Problem requirements: Although the records contain pictures, the copy must not; reproduce everything else in them exactly.
┌──
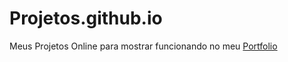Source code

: # Projetos.github.io

 Meus Projetos Online para mostrar funcionando no meu <a href="https://brunoxavier.vercel.app/">Portfolio</a> 

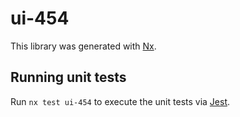 # ui-454

This library was generated with [Nx](https://nx.dev).

## Running unit tests

Run `nx test ui-454` to execute the unit tests via [Jest](https://jestjs.io).
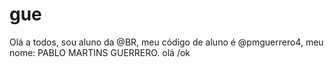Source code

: # gue
Olá a todos, sou aluno da @BR, meu código de aluno é @pmguerrero4, meu nome: PABLO MARTINS GUERRERO. olá
/ok
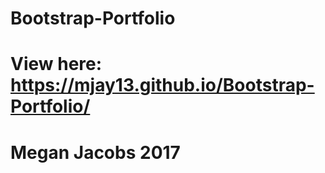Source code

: # Bootstrap-Portfolio

# View here: https://mjay13.github.io/Bootstrap-Portfolio/

# Megan Jacobs 2017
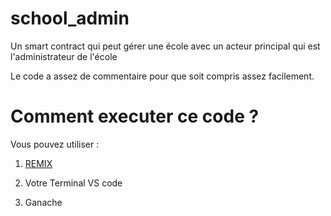 # school_admin

Un smart contract qui peut gérer une école avec un acteur principal qui est l'administrateur de l'école

Le code a assez de commentaire pour que soit compris assez facilement.

# Comment executer ce code ?

Vous pouvez utiliser :

1. <a href="https://remix.etheurum.org">REMIX</a>

2. Votre Terminal VS code

3. Ganache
└──
Answer for this exercise:
Source code

: # Projetos.github.io

 Meus Projetos Online para mostrar funcionando no meu <a href="https://brunoxavier.vercel.app/">Portfolio</a> 

 # ui-454

This library was generated with [Nx](https://nx.dev).

## Running unit tests

Run `nx test ui-454` to execute the unit tests via [Jest](https://jestjs.io).
Source code

: # gue
Olá a todos, sou aluno da @BR, meu código de aluno é @pmguerrero4, meu nome: PABLO MARTINS GUERRERO. olá
/ok
Source code

: # Bootstrap-Portfolio

# View here: https://mjay13.github.io/Bootstrap-Portfolio/

# Megan Jacobs 2017
 # school_admin

Un smart contract qui peut gérer une école avec un acteur principal qui est l'administrateur de l'école

Le code a assez de commentaire pour que soit compris assez facilement.

# Comment executer ce code ?

Vous pouvez utiliser :

1. <a href="https://remix.etheurum.org">REMIX</a>

2. Votre Terminal VS code

3. Ganache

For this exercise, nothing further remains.